Did your attorney recommend specific strategies or tactics to help you reach your goal?


L did have specific strategies, which was different than the initial attorneys I met with and initially retained. Previously I had been told there wasn't much I could do to prevent my wife getting primary physical custody. Maybe I misunderstood them, but it seemed like the wrong answer. It really has been helpful to talk to some more attorneys.

There has been verbal and physical abuse in my case, so L said the next time she punches, hits, scratches or throws anything at me get my phone out, start recording, walk away, lock myself in a room (keep recording her reaction) and then call the police.

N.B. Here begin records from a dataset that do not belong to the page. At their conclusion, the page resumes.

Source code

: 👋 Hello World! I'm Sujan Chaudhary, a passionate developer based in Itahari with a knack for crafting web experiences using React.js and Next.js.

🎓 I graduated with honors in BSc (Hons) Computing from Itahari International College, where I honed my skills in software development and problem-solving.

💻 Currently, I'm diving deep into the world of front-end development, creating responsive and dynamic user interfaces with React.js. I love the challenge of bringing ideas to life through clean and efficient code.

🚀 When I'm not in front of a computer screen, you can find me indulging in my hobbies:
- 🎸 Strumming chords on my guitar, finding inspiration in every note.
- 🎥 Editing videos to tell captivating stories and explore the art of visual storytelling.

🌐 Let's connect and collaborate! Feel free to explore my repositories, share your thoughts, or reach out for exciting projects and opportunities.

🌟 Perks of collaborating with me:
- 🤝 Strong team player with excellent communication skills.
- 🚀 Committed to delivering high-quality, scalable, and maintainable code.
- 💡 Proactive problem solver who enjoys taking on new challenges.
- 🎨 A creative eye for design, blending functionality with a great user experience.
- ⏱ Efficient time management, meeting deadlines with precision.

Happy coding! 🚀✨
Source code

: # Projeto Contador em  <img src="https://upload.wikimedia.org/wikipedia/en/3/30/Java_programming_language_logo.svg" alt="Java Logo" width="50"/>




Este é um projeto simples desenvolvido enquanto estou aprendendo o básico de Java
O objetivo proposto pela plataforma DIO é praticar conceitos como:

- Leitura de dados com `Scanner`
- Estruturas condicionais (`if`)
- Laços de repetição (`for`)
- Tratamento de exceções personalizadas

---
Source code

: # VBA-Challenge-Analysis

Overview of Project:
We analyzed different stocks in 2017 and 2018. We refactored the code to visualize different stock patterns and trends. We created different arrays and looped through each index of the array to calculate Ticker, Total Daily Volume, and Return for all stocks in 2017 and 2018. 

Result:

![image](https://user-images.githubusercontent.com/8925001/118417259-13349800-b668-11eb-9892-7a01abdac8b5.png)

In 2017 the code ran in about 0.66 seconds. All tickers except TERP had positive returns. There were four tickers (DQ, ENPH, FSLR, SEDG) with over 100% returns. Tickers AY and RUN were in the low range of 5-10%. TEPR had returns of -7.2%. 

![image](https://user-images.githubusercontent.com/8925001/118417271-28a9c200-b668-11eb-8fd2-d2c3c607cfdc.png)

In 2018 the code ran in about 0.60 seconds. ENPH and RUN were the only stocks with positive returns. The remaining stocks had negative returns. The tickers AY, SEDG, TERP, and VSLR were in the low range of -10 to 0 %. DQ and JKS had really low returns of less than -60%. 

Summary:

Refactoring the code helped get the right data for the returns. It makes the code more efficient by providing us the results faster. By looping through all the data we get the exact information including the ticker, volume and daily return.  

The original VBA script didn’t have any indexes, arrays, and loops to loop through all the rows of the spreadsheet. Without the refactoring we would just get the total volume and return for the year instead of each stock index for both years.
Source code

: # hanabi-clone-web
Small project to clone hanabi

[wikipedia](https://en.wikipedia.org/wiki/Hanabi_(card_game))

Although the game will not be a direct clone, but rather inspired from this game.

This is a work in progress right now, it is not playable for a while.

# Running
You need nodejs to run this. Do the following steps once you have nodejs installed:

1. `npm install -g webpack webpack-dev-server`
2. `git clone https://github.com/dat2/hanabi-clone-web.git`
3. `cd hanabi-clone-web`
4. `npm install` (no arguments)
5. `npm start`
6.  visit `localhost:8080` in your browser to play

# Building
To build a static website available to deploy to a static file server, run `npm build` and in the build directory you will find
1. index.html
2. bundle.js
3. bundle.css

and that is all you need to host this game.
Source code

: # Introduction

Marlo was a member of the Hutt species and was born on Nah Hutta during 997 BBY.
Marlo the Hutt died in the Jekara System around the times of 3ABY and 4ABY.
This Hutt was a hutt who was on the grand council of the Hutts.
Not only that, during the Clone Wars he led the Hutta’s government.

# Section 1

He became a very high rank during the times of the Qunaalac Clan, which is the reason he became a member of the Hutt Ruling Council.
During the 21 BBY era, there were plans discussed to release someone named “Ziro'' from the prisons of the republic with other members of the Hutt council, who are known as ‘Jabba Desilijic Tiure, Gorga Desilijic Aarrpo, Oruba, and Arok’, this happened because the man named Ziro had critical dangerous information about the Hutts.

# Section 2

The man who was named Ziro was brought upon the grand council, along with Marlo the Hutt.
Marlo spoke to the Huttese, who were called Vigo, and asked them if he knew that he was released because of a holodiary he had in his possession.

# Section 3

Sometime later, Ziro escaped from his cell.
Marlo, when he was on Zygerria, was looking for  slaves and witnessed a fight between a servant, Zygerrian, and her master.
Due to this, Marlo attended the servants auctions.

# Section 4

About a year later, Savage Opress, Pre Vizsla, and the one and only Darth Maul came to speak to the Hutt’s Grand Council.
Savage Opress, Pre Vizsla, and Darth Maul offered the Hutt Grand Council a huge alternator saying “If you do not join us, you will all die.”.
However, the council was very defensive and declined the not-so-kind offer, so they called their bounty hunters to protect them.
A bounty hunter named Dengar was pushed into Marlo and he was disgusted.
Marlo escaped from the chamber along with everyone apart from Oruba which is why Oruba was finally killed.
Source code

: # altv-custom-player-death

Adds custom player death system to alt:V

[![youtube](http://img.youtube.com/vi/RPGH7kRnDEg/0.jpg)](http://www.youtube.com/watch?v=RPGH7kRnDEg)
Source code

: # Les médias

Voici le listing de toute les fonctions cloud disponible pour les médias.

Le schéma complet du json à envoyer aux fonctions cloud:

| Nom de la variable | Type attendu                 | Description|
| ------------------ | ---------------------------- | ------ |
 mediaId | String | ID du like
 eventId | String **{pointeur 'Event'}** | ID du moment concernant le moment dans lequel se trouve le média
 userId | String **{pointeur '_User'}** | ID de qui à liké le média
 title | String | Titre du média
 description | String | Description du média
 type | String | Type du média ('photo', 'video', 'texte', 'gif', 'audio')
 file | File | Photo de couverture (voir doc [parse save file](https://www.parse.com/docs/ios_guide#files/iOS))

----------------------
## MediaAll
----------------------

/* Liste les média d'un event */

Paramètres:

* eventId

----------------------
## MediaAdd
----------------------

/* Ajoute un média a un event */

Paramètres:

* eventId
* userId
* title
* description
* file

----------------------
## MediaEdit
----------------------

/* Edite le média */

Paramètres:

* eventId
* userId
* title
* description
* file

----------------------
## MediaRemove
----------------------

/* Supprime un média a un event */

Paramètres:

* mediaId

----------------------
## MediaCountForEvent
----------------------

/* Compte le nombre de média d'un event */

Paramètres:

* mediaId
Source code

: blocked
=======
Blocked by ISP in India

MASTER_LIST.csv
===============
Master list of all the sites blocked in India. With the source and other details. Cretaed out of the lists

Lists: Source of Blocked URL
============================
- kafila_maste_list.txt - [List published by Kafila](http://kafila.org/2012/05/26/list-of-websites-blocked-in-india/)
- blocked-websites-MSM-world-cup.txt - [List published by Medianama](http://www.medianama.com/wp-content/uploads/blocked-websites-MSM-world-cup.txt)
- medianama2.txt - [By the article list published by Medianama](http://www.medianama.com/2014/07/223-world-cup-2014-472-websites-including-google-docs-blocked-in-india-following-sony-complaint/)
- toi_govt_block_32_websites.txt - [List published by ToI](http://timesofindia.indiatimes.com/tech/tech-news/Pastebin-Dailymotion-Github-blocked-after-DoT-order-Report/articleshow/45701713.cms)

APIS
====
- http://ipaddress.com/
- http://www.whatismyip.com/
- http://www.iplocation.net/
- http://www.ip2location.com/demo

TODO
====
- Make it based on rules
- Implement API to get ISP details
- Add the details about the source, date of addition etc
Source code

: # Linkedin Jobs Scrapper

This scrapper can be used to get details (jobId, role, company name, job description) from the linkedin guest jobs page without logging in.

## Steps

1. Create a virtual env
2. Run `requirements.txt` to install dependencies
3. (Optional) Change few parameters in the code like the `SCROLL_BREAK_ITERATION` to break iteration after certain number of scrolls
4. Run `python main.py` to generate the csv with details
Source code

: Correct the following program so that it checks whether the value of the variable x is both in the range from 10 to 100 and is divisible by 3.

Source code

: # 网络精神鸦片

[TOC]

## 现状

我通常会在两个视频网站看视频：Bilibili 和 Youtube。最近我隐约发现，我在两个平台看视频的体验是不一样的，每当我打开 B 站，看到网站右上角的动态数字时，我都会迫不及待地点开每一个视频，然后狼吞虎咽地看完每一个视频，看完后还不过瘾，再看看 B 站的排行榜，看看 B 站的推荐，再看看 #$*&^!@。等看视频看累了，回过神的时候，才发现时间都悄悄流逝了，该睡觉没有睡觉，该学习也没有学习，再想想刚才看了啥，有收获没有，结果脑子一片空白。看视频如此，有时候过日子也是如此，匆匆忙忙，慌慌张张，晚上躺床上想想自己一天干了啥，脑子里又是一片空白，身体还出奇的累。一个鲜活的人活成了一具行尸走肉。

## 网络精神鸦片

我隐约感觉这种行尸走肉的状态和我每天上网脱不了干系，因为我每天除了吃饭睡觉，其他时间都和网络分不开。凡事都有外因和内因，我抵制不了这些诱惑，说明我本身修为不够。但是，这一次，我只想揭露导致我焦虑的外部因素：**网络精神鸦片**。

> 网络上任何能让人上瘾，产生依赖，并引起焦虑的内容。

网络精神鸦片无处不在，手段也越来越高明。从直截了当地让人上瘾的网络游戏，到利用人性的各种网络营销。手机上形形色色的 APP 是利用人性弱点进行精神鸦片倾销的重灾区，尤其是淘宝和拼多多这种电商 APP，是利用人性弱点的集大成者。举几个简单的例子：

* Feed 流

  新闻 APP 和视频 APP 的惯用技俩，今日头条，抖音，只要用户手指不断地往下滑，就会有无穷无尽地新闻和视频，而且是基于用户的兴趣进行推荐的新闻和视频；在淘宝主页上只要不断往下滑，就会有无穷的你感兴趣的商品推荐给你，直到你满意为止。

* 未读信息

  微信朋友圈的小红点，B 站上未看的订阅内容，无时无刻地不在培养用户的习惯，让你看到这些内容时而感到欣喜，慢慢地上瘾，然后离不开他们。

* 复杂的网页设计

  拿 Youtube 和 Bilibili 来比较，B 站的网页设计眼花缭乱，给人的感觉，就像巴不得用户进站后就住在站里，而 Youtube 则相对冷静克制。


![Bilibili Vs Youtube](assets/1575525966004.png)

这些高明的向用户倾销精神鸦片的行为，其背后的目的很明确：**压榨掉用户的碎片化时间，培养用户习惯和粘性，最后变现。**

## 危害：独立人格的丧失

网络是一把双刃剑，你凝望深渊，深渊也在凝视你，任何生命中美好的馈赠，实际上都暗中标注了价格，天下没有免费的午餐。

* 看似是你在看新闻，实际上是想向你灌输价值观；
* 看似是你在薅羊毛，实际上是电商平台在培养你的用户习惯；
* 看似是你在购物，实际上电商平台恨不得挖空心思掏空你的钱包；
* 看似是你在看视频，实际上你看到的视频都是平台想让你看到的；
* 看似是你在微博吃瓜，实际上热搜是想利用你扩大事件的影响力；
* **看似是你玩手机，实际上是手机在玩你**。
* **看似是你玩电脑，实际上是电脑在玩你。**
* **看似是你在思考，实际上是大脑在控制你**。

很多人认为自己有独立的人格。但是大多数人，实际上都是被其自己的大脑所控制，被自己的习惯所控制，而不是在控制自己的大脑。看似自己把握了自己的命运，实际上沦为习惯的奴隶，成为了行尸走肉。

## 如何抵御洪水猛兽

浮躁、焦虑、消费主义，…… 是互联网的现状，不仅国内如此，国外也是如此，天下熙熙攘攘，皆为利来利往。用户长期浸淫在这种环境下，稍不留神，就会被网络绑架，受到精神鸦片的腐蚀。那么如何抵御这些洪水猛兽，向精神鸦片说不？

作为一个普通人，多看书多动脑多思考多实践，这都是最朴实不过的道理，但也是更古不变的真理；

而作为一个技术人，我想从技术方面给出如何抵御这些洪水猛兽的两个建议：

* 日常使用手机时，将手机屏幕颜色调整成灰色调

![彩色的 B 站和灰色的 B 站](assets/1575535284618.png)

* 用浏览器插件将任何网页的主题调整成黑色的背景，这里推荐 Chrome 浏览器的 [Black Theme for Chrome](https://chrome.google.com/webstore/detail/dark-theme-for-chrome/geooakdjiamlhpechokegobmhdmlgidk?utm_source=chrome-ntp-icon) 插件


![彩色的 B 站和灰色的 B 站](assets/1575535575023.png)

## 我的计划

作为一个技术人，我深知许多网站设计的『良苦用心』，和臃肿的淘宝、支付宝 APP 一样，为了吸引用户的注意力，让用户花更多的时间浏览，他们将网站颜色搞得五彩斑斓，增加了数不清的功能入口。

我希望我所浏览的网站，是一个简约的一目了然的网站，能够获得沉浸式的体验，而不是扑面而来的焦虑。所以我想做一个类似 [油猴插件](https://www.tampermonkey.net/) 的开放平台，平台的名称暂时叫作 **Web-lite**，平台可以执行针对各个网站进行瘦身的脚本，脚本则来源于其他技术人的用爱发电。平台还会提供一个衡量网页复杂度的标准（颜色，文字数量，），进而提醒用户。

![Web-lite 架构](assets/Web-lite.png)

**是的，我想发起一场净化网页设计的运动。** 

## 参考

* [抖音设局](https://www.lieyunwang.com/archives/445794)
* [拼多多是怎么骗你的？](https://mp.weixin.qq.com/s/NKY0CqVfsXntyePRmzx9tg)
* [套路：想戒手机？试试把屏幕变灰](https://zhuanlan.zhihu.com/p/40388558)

When they arrive calmly explain what happened and play the recording (which would start after she did something abusive) for the police. I live in a state that doesn't permit recording conversations, but L said it would be okay if I did it in this manner. Even though it is highly likely she would start acting completely normal when the police arrive, the attorney felt if I explained what happened and then played the recording this would result in her removal from the house. If there is documentation of a police call with removal from the home L said going forward everything will be in my favor in terms of physical custody of our child. From there I would get a TRO, and begin the divorce process. Wife would have to stay away from the house and our D until court hearing for the RO. L felt I should send a strong message upfront, and this was best way to do it for me and D. Also would make it less likely I would have to pay spousal support if the abuse was documented in this manner.

If the above scenario doesn't unfold, the other option is to submit documentation (journal, pictures) of the abuse and request a DV TRO from the judge. They just need a slight suspicion of guilt more than innocence (51% I was told) to issue the TRO. I also probably have enough to get it in this manner, but the scenario 1 is a slam dunk for me for custody and everything else. If the DV TRO is approved in scenario 2 though, it's also to my benefit the rest of the process.

L also highly recommended I see a marriage counselor. They said people tend to use the L as the therapist, but their hourly rates are much higher!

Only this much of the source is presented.